# Scottish words from the French..



## Capt Lightning (Oct 3, 2021)

Back as far as 1295, the Kingdoms of Scotland and France formed what came to be known as the 'Auld Alliance' - a diplomatic and military agreement aimed at keeping the English in check.  As well as access to French wine, a number of French words entered the language and the motto of Aberdeen city is "Bon Accord"  - French for "Good Agreement"....

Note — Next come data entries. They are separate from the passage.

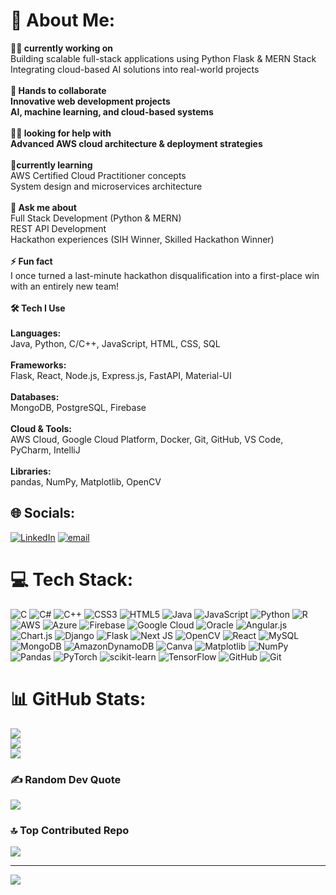 # 💫 About Me:
**👨‍💻 currently working on**<br>Building scalable full-stack applications using Python Flask & MERN Stack  <br>Integrating cloud-based AI solutions into real-world projects  <br><br>**🤝 Hands to collaborate **<br>Innovative web development projects  <br>AI, machine learning, and cloud-based systems  <br><br> **🙋‍♂️ looking for help with**<br>Advanced AWS cloud architecture & deployment strategies  <br><br>**🌱currently learning**<br>AWS Certified Cloud Practitioner concepts  <br>System design and microservices architecture  <br><br>**💬 Ask me about**<br>Full Stack Development (Python & MERN)  <br>REST API Development  <br>Hackathon experiences (SIH Winner, Skilled Hackathon Winner)  <br><br>**⚡ Fun fact**<br>I once turned a last-minute hackathon disqualification into a first-place win with an entirely new team!  <br><br>**🛠 Tech I Use**<br><br>**Languages:**  <br>Java, Python, C/C++, JavaScript, HTML, CSS, SQL  <br><br>**Frameworks:**  <br>Flask, React, Node.js, Express.js, FastAPI, Material-UI  <br><br>**Databases:**  <br>MongoDB, PostgreSQL, Firebase  <br><br>**Cloud & Tools:**  <br>AWS Cloud, Google Cloud Platform, Docker, Git, GitHub, VS Code, PyCharm, IntelliJ  <br><br>**Libraries:**  <br>pandas, NumPy, Matplotlib, OpenCV  <br>


## 🌐 Socials:
[![LinkedIn](https://img.shields.io/badge/LinkedIn-%230077B5.svg?logo=linkedin&logoColor=white)](https://linkedin.com/in/linkedin.com/in/nakul-velusamy-8712a2292/) [![email](https://img.shields.io/badge/Email-D14836?logo=gmail&logoColor=white)](mailto:velusamyperumalgounder@gmail.com) 

# 💻 Tech Stack:
![C](https://img.shields.io/badge/c-%2300599C.svg?style=flat&logo=c&logoColor=white) ![C#](https://img.shields.io/badge/c%23-%23239120.svg?style=flat&logo=csharp&logoColor=white) ![C++](https://img.shields.io/badge/c++-%2300599C.svg?style=flat&logo=c%2B%2B&logoColor=white) ![CSS3](https://img.shields.io/badge/css3-%231572B6.svg?style=flat&logo=css3&logoColor=white) ![HTML5](https://img.shields.io/badge/html5-%23E34F26.svg?style=flat&logo=html5&logoColor=white) ![Java](https://img.shields.io/badge/java-%23ED8B00.svg?style=flat&logo=openjdk&logoColor=white) ![JavaScript](https://img.shields.io/badge/javascript-%23323330.svg?style=flat&logo=javascript&logoColor=%23F7DF1E) ![Python](https://img.shields.io/badge/python-3670A0?style=flat&logo=python&logoColor=ffdd54) ![R](https://img.shields.io/badge/r-%23276DC3.svg?style=flat&logo=r&logoColor=white) ![AWS](https://img.shields.io/badge/AWS-%23FF9900.svg?style=flat&logo=amazon-aws&logoColor=white) ![Azure](https://img.shields.io/badge/azure-%230072C6.svg?style=flat&logo=microsoftazure&logoColor=white) ![Firebase](https://img.shields.io/badge/firebase-%23039BE5.svg?style=flat&logo=firebase) ![Google Cloud](https://img.shields.io/badge/GoogleCloud-%234285F4.svg?style=flat&logo=google-cloud&logoColor=white) ![Oracle](https://img.shields.io/badge/Oracle-F80000?style=flat&logo=oracle&logoColor=white) ![Angular.js](https://img.shields.io/badge/angular.js-%23E23237.svg?style=flat&logo=angularjs&logoColor=white) ![Chart.js](https://img.shields.io/badge/chart.js-F5788D.svg?style=flat&logo=chart.js&logoColor=white) ![Django](https://img.shields.io/badge/django-%23092E20.svg?style=flat&logo=django&logoColor=white) ![Flask](https://img.shields.io/badge/flask-%23000.svg?style=flat&logo=flask&logoColor=white) ![Next JS](https://img.shields.io/badge/Next-black?style=flat&logo=next.js&logoColor=white) ![OpenCV](https://img.shields.io/badge/opencv-%23white.svg?style=flat&logo=opencv&logoColor=white) ![React](https://img.shields.io/badge/react-%2320232a.svg?style=flat&logo=react&logoColor=%2361DAFB) ![MySQL](https://img.shields.io/badge/mysql-4479A1.svg?style=flat&logo=mysql&logoColor=white) ![MongoDB](https://img.shields.io/badge/MongoDB-%234ea94b.svg?style=flat&logo=mongodb&logoColor=white) ![AmazonDynamoDB](https://img.shields.io/badge/Amazon%20DynamoDB-4053D6?style=flat&logo=Amazon%20DynamoDB&logoColor=white) ![Canva](https://img.shields.io/badge/Canva-%2300C4CC.svg?style=flat&logo=Canva&logoColor=white) ![Matplotlib](https://img.shields.io/badge/Matplotlib-%23ffffff.svg?style=flat&logo=Matplotlib&logoColor=black) ![NumPy](https://img.shields.io/badge/numpy-%23013243.svg?style=flat&logo=numpy&logoColor=white) ![Pandas](https://img.shields.io/badge/pandas-%23150458.svg?style=flat&logo=pandas&logoColor=white) ![PyTorch](https://img.shields.io/badge/PyTorch-%23EE4C2C.svg?style=flat&logo=PyTorch&logoColor=white) ![scikit-learn](https://img.shields.io/badge/scikit--learn-%23F7931E.svg?style=flat&logo=scikit-learn&logoColor=white) ![TensorFlow](https://img.shields.io/badge/TensorFlow-%23FF6F00.svg?style=flat&logo=TensorFlow&logoColor=white) ![GitHub](https://img.shields.io/badge/github-%23121011.svg?style=flat&logo=github&logoColor=white) ![Git](https://img.shields.io/badge/git-%23F05033.svg?style=flat&logo=git&logoColor=white)
# 📊 GitHub Stats:
![](https://github-readme-stats.vercel.app/api?username=Nakulvelusamy&theme=dark&hide_border=false&include_all_commits=false&count_private=false)<br/>
![](https://nirzak-streak-stats.vercel.app/?user=Nakulvelusamy&theme=dark&hide_border=false)<br/>
![](https://github-readme-stats.vercel.app/api/top-langs/?username=Nakulvelusamy&theme=dark&hide_border=false&include_all_commits=false&count_private=false&layout=compact)

### ✍️ Random Dev Quote
![](https://quotes-github-readme.vercel.app/api?type=horizontal&theme=radical)

### 🔝 Top Contributed Repo
![](https://github-contributor-stats.vercel.app/api?username=Nakulvelusamy&limit=5&theme=dark&combine_all_yearly_contributions=true)

---
[![](https://visitcount.itsvg.in/api?id=Nakulvelusamy&icon=0&color=12)](https://visitcount.itsvg.in)

<!-- Proudly created with GPRM ( https://gprm.itsvg.in ) -->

However along with these, is an intriguing slang term - "Gardyloo".   This dates back to the times when cities such as Glasgow, had areas of overcrowded housing with poor or no sanitary facilities.   Rather than emptying waste water,urine etc.. down a communal drain, it was simply easier to throw it out the window - especially from upper storeys.    In order to alert any passers by of this, It was usual to shout "Gardyloo".  Thus derives from the French "gardez l'eau" - beware of the water! (the exact French term is unclear)  and was in use until the mid 1900's when housing conditions were inproved.


----------



## Alligatorob (Oct 3, 2021)

Capt Lightning said:


> Gardyloo


Interesting, I am familiar with the French version but had no idea it was also used in Scotland!

Never been to Scotland, but I always wanted to go.  I grew up on Scotland street in Dunedin (Florida), about as close as I've gotten...


----------



## RadishRose (Oct 3, 2021)

Capt Lightning said:


> Back as far as 1295, the Kingdoms of Scotland and France formed what came to be known as the 'Auld Alliance' - a diplomatic and military agreement aimed at keeping the English in check.  As well as access to French wine, a number of French words entered the language and the motto of Aberdeen city is "Bon Accord"  - French for "Good Agreement"....
> 
> However along with these, is an intriguing slang term - "Gardyloo".   This dates back to the times when cities such as Glasgow, had areas of overcrowded housing with poor or no sanitary facilities.   Rather than emptying waste water,urine etc.. down a communal drain, it was simply easier to throw it out the window - especially from upper storeys.    In order to alert any passers by of this, It was usual to shout "Gardyloo".  Thus derives from the French "gardez l'eau" - beware of the water! (the exact French term is unclear)  and was in use until the mid 1900's when housing conditions were inproved.


How interesting!


----------



## Shero (Oct 3, 2021)

I am sure you know this one Capt :
Ashet pie the Scottish name for a steak pie comes from the French assiette meaning plate


----------